## EXERCISE REQUIREMENTS:
In the listing below, how many lines contain the word "exampleblock"? Answer with the number alone.

## INFORMATION SHOWN:
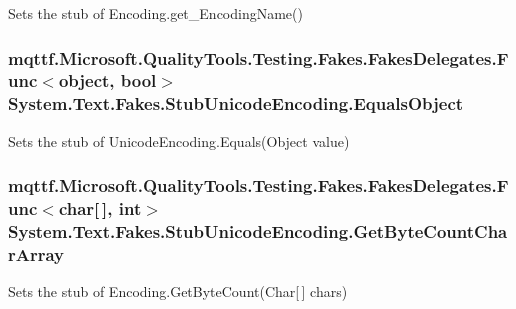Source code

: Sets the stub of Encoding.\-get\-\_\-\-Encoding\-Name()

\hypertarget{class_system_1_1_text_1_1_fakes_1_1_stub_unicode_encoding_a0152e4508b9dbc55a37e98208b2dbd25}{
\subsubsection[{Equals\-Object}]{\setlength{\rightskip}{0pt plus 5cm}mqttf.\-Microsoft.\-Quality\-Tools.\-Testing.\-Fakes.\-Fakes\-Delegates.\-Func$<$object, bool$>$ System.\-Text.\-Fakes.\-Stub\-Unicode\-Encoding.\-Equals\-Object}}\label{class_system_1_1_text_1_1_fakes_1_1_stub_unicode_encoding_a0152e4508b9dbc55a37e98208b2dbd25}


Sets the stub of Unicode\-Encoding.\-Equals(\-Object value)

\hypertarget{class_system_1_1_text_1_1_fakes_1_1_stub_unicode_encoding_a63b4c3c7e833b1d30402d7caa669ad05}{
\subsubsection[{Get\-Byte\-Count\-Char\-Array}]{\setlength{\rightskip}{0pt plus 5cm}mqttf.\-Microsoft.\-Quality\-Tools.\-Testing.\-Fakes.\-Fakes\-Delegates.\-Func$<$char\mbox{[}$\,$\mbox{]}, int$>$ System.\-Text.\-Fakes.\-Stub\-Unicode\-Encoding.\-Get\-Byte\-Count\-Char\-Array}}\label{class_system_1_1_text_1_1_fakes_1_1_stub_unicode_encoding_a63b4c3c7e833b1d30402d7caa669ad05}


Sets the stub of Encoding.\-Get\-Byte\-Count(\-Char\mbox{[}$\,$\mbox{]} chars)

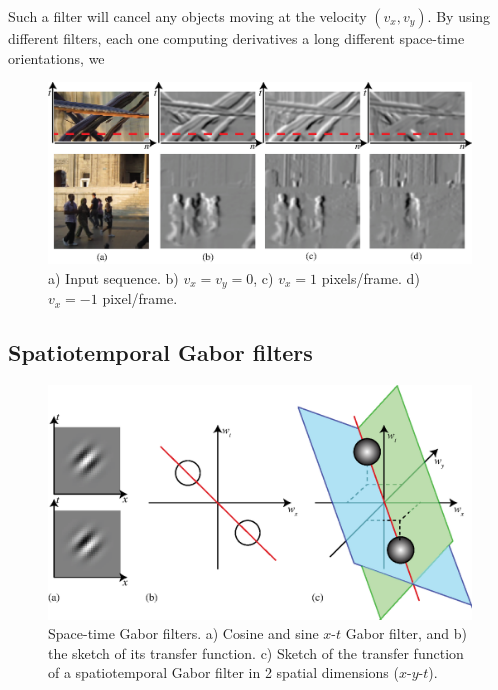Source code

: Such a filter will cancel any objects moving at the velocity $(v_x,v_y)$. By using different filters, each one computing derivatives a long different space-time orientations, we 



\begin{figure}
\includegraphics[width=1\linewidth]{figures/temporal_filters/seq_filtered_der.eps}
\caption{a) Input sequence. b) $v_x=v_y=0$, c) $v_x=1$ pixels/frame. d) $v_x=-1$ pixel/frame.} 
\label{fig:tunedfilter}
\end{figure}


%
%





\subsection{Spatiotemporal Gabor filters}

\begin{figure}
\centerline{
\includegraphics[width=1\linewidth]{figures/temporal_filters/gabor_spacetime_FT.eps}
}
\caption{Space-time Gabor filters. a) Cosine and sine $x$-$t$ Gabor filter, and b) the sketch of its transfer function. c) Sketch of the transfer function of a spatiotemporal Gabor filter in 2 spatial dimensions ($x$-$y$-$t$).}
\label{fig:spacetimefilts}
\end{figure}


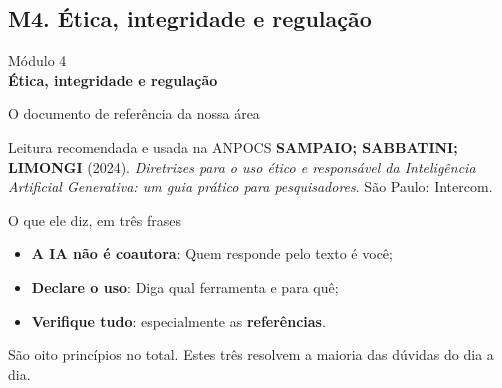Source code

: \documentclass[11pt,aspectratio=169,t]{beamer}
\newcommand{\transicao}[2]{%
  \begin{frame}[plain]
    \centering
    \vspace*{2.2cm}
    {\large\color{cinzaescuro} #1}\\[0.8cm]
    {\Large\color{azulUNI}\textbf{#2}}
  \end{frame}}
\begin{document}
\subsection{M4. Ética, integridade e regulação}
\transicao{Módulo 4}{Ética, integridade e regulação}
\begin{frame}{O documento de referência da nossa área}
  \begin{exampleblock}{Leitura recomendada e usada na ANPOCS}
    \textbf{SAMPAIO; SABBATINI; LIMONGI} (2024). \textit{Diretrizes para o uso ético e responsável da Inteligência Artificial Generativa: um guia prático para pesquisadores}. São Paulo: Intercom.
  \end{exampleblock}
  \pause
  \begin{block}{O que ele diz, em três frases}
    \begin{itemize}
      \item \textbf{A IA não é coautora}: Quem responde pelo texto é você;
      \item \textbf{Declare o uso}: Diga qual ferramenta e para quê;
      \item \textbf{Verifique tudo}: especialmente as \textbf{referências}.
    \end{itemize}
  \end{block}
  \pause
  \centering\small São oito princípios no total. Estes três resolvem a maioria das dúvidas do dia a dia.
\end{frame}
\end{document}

--

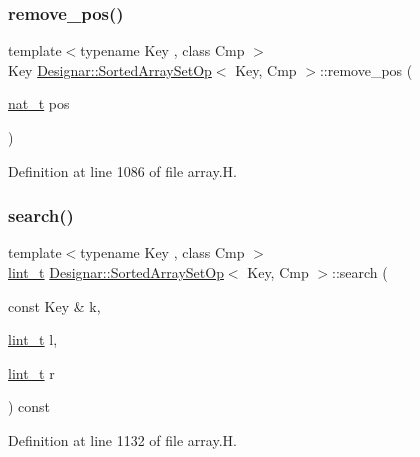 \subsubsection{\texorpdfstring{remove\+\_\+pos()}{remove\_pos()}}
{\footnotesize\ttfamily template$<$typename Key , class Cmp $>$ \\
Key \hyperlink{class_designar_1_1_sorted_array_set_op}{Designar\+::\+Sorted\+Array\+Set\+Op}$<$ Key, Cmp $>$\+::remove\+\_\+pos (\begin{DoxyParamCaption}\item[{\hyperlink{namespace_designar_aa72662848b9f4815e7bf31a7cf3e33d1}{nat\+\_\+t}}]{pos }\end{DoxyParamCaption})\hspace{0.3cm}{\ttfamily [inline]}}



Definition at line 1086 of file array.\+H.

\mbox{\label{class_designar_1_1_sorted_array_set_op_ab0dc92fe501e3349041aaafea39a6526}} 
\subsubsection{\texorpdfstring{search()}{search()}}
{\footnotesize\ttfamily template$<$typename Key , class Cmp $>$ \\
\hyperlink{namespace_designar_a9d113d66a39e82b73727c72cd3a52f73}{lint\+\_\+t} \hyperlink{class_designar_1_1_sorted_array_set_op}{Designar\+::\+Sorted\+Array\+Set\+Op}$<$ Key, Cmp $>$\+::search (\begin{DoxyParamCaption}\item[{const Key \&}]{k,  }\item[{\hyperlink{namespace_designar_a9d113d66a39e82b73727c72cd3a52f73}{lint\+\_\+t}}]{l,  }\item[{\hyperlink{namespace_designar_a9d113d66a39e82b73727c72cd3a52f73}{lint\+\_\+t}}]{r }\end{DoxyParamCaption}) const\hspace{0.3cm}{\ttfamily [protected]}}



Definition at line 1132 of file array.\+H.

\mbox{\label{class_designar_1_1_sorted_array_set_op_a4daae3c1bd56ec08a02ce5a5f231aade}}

## YOUR RESPONSE:
2